There are seven tiers to PayMeForward’s compensation plan, with how much of a commission paid out depending on which matrix tier is being filled:
- $25 matrix – positions cost $35, filled matrix pays $100 and cycles an affiliate into the $50 matrix
- $50 matrix – positions cost $50, filled matrix pays $200 and cycles an affiliate into the $100
- $100 matrix – positions cost $100, filled matrix pays $400 and cycles an affiliate into the $200 matrix
- $200 matrix – positions cost $200, filled matrix pays $800 and cycles an affiliate into the $400 matrix
- $400 matrix – positions cost $400, filled matrix pays $1600 and cycles an affiliate into the $800 matrix
- $800 matrix – positions cost $800, filled matrix pays $3200 and cycles an affiliate into the $1600 matrix
- $1600 matrix – positions cost $1600, filled matrix pays $6400 and cycles an affiliate into a new $1600 matrix
Typically in matrix-based gifting schemes the fee required to enter the next tier of the matrix is subtracted from the gifting payments paid out on the previous level. Whether or not this is the case in PayMeForward is currently unclear.
Affiliate membership with PayMeForward is free, however affiliates must purchase at least one $25 matrix position to participate in the income opportunity.
Note there is a $10 admin fee attached to each $25 matrix position purchase, making the minimum cost of PayMeForward affiliate membership $35.
Paying people forward has long been code for cash gifting in the MLM underbelly.
The concept revolves around someone gifting a sum of money forward, in the hope that through the scheme’s compensation plan, they in turn will be “paid forward” by those who join after them.
It can also be an upline paying for a recruited affiliate to join a scheme, on the promise of said affiliate paying back the upline from generated commissions (usually tied to recruitment), however in PayMeForward it’s definitely the cash gifting definition.
You sign up for $25 and set about filling your matrix, via recruitment of other $25 fee-paying affiliates.
This $25 fee qualifies a PayMeForward affiliate to receive gifting payments from subsequently recruited affiliates, which is exactly what happens in the second level of any matrix.
Peter Wolfing has an exhaustive history of launching cash gifting schemes, with PayMeForward merely being the latest in a long line of collapsed scams.
Of particular note is that Wolfing is actually recycling the PayMeForward name, having launched a gifting scam bearing the same name in November, 2010.

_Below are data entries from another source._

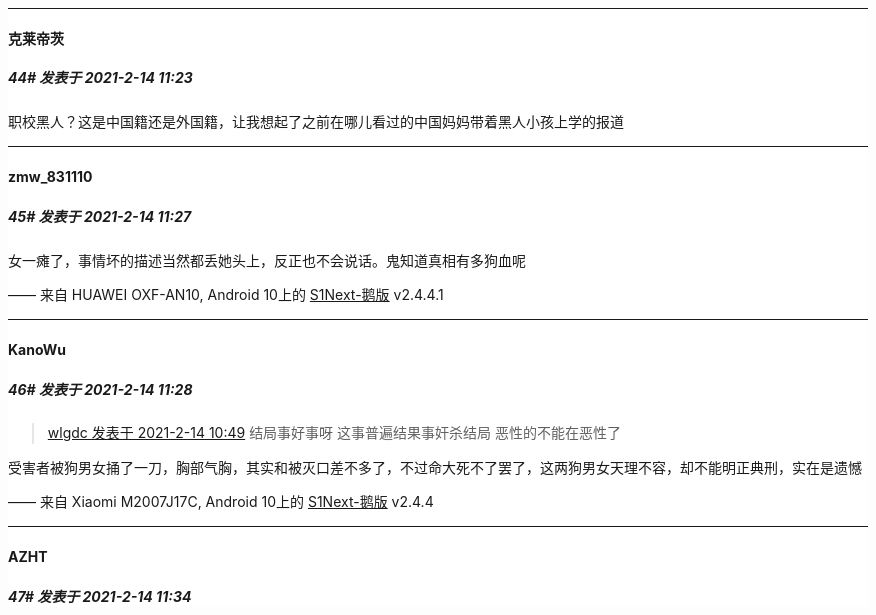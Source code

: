 





*****

####  克莱帝茨  
##### 44#       发表于 2021-2-14 11:23




职校黑人？这是中国籍还是外国籍，让我想起了之前在哪儿看过的中国妈妈带着黑人小孩上学的报道







*****

####  zmw_831110  
##### 45#       发表于 2021-2-14 11:27




女一瘫了，事情坏的描述当然都丢她头上，反正也不会说话。鬼知道真相有多狗血呢

—— 来自 HUAWEI OXF-AN10, Android 10上的 [S1Next-鹅版](https://github.com/ykrank/S1-Next/releases) v2.4.4.1







*****

####  KanoWu  
##### 46#       发表于 2021-2-14 11:28



<blockquote><a href="httphttps://bbs.saraba1st.com/2b/forum.php?mod=redirect&amp;goto=findpost&amp;pid=50329955&amp;ptid=1987786" target="_blank">wlgdc 发表于 2021-2-14 10:49</a>
结局事好事呀 这事普遍结果事奸杀结局 恶性的不能在恶性了</blockquote>
受害者被狗男女捅了一刀，胸部气胸，其实和被灭口差不多了，不过命大死不了罢了，这两狗男女天理不容，却不能明正典刑，实在是遗憾

—— 来自 Xiaomi M2007J17C, Android 10上的 [S1Next-鹅版](https://github.com/ykrank/S1-Next/releases) v2.4.4







*****

####  AZHT  
##### 47#       发表于 2021-2-14 11:34



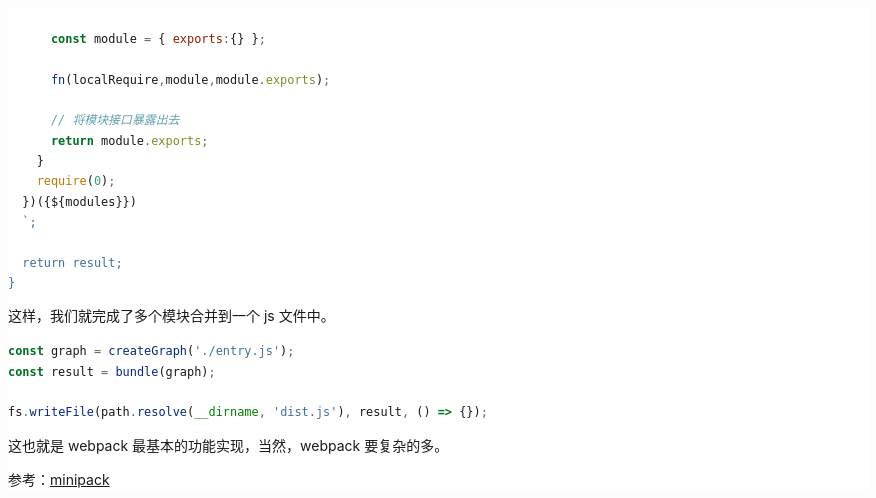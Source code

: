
 ```js

      const module = { exports:{} };

      fn(localRequire,module,module.exports);

      // 将模块接口暴露出去
      return module.exports;
    }
    require(0);
  })({${modules}})
  `;

  return result;
}
```

这样，我们就完成了多个模块合并到一个 js 文件中。

```js
const graph = createGraph('./entry.js');
const result = bundle(graph);

fs.writeFile(path.resolve(__dirname, 'dist.js'), result, () => {});
```

这也就是 webpack 最基本的功能实现，当然，webpack 要复杂的多。

参考：[minipack](https://github.com/ronami/minipack)
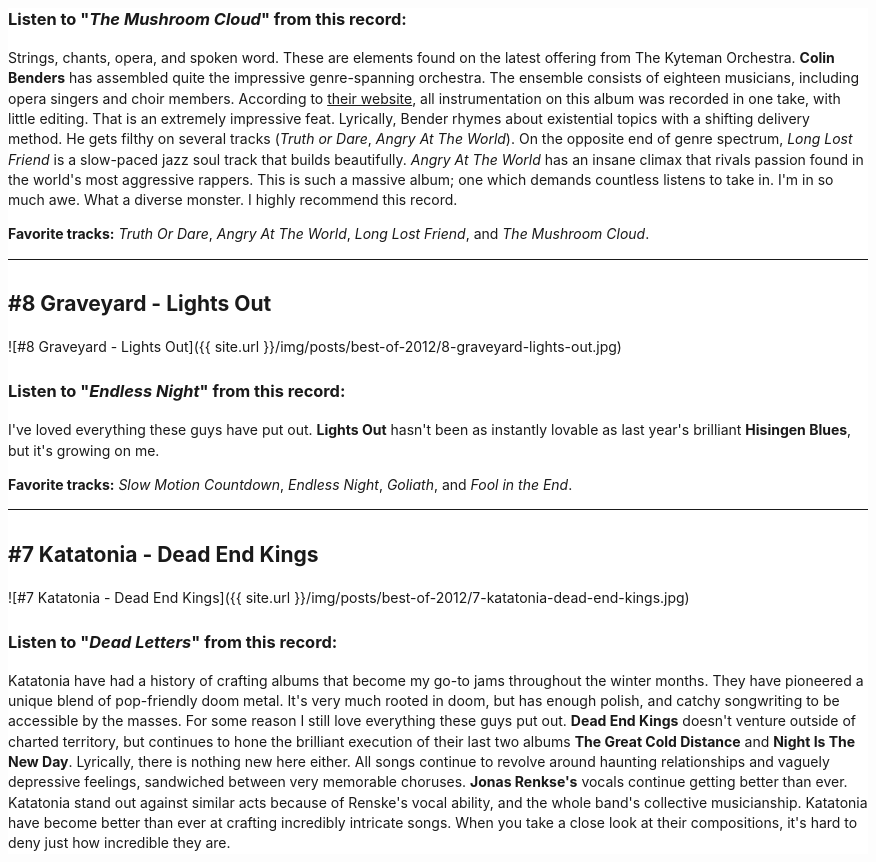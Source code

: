 ### Listen to "*The Mushroom Cloud*" from this record:

<iframe width="100%" height="166" scrolling="no" frameborder="no" src="https://w.soundcloud.com/player/?url=https%3A//api.soundcloud.com/tracks/42017624&amp;color=ff6600&amp;auto_play=false&amp;show_artwork=false"> </iframe>

Strings, chants, opera, and spoken word. These are elements found on the latest offering from The Kyteman Orchestra. **Colin Benders** has assembled quite the impressive genre-spanning orchestra. The ensemble consists of eighteen musicians, including opera singers and choir members. According to <a href="http://kyteman.com/about" title="Kyteman's Website">their website</a>, all instrumentation on this album was recorded in one take, with little editing. That is an extremely impressive feat.
Lyrically, Bender rhymes about existential topics with a shifting delivery method. He gets filthy on several tracks (*Truth or Dare*, *Angry At The World*). On the opposite end of genre spectrum, *Long Lost Friend* is a slow-paced jazz soul track that builds beautifully. *Angry At The World* has an insane climax that rivals passion found in the world's most aggressive rappers. This is such a massive album; one which demands countless listens to take in. I'm in so much awe. What a diverse monster. I highly recommend this record.

**Favorite tracks:** *Truth Or Dare*, *Angry At The World*, *Long Lost Friend*, and *The Mushroom Cloud*.

* * *

## #8 Graveyard - Lights Out
![#8 Graveyard - Lights Out]({{ site.url }}/img/posts/best-of-2012/8-graveyard-lights-out.jpg)

### Listen to "*Endless Night*" from this record:

<iframe width="100%" height="166" scrolling="no" frameborder="no" src="https://w.soundcloud.com/player/?url=https%3A//api.soundcloud.com/tracks/64849916&amp;color=ff6600&amp;auto_play=false&amp;show_artwork=false"> </iframe>

I've loved everything these guys have put out. **Lights Out** hasn't been as instantly lovable as last year's brilliant **Hisingen Blues**, but it's growing on me.

**Favorite tracks:** *Slow Motion Countdown*, *Endless Night*, *Goliath*, and *Fool in the End*.

* * *

## #7 Katatonia - Dead End Kings
![#7 Katatonia - Dead End Kings]({{ site.url }}/img/posts/best-of-2012/7-katatonia-dead-end-kings.jpg)

### Listen to "*Dead Letters*" from this record:

<iframe width="100%" height="166" scrolling="no" frameborder="no" src="https://w.soundcloud.com/player/?url=https%3A//api.soundcloud.com/tracks/51139987&amp;color=ff5500&amp;auto_play=false&amp;hide_related=false&amp;show_comments=false&amp;show_user=false&amp;show_reposts=false"></iframe>

Katatonia have had a history of crafting albums that become my go-to jams throughout the winter months. They have pioneered a unique blend of pop-friendly doom metal. It's very much rooted in doom, but has enough polish, and catchy songwriting to be accessible by the masses. For some reason I still love everything these guys put out. **Dead End Kings** doesn't venture outside of charted territory, but continues to hone the brilliant execution of their last two albums **The Great Cold Distance** and **Night Is The New Day**.
Lyrically, there is nothing new here either. All songs continue to revolve around haunting relationships and vaguely depressive feelings, sandwiched between very memorable choruses. **Jonas Renkse's** vocals continue getting better than ever. Katatonia stand out against similar acts because of Renske's vocal ability, and the whole band's collective musicianship. Katatonia have become better than ever at crafting incredibly intricate songs. When you take a close look at their compositions, it's hard to deny just how incredible they are.
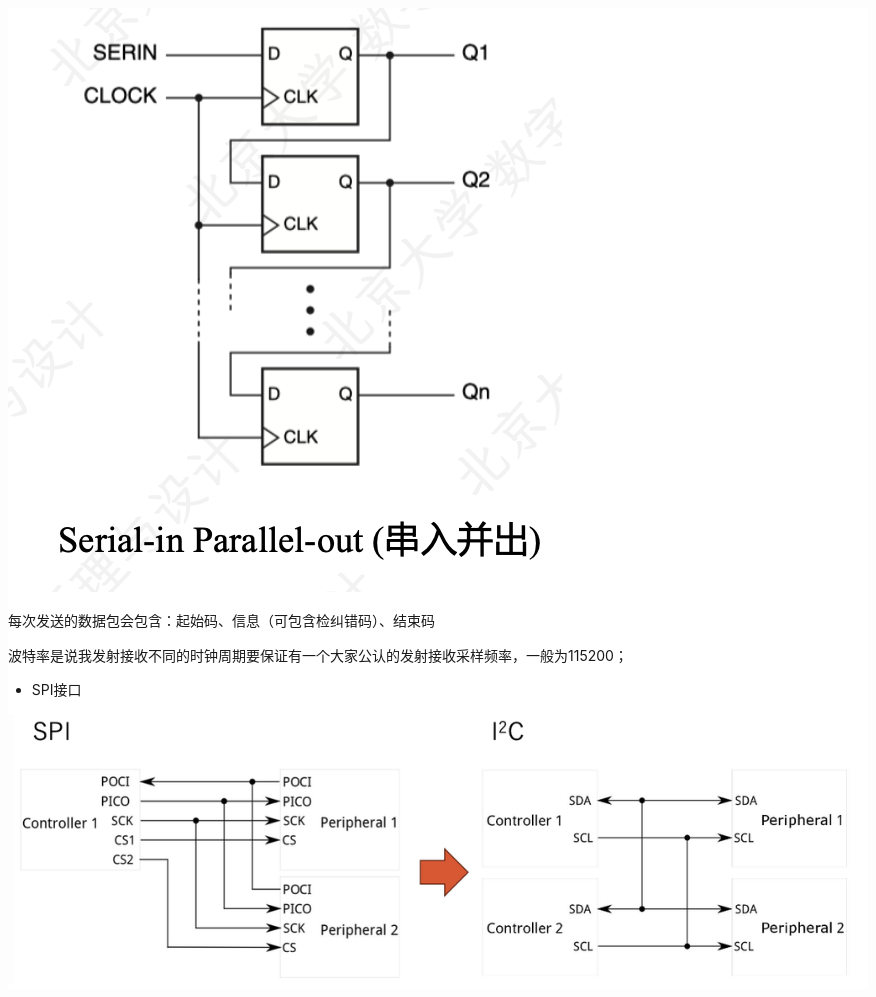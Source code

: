 ![image.png](ddpp%20note%20209b386cab6380598fdec22cdee08699/image%203.png)

每次发送的数据包会包含：起始码、信息（可包含检纠错码）、结束码

波特率是说我发射接收不同的时钟周期要保证有一个大家公认的发射接收采样频率，一般为115200；

- SPI接口

![image.png](ddpp%20note%20209b386cab6380598fdec22cdee08699/image%204.png)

The 2010 version of PayMeForward had the same 2×2 matrix gifting structure and $25 buy-in.
Hey there, this is Peter Wolfing, creator of Free-Leads, Infinity Downline and I100. Over 240,000 people have joined these three sites and not it’s time to launch another one.
Have you ever wanted to change the world? Sure, most of us have. But where to start? How to start?
Pay Me Forward (PMF) is the answer.
At the time I am sending this email, there are less than 40 people in the program. We expect many thousands in days and to grow exponentially beyond that just as Infinity Downline has done.
By referring others to the PMF system, you set in motion a powerful concept made popular by the “Pay It Forward” movie with Academy Award winners, Kevin Spacey and Helen Hunt.
Yes, that’s actual PayMeForward marketing copy Wolfing sent out in 2010.
Like all cash gifting schemes, once recruitment of new participants dries up, the scheme collapses.
There is currently a private PayMeForward Facebook group sporting over a thousand members. Most of these individuals likely lost money in Wolfing’s previous schemes, with just enough who made money sprinkled in to convince this time around they’re going to be rich.
Wolfing and his close-knit group of primary marketers will preload the company-wide matrix with positions, and when it stalls be the only ones to have withdrawn a significant amount of funds.
Everyone gets stuck playing the “waiting to cycle” game, as has played out countless times before in Wolfing’s previous schemes.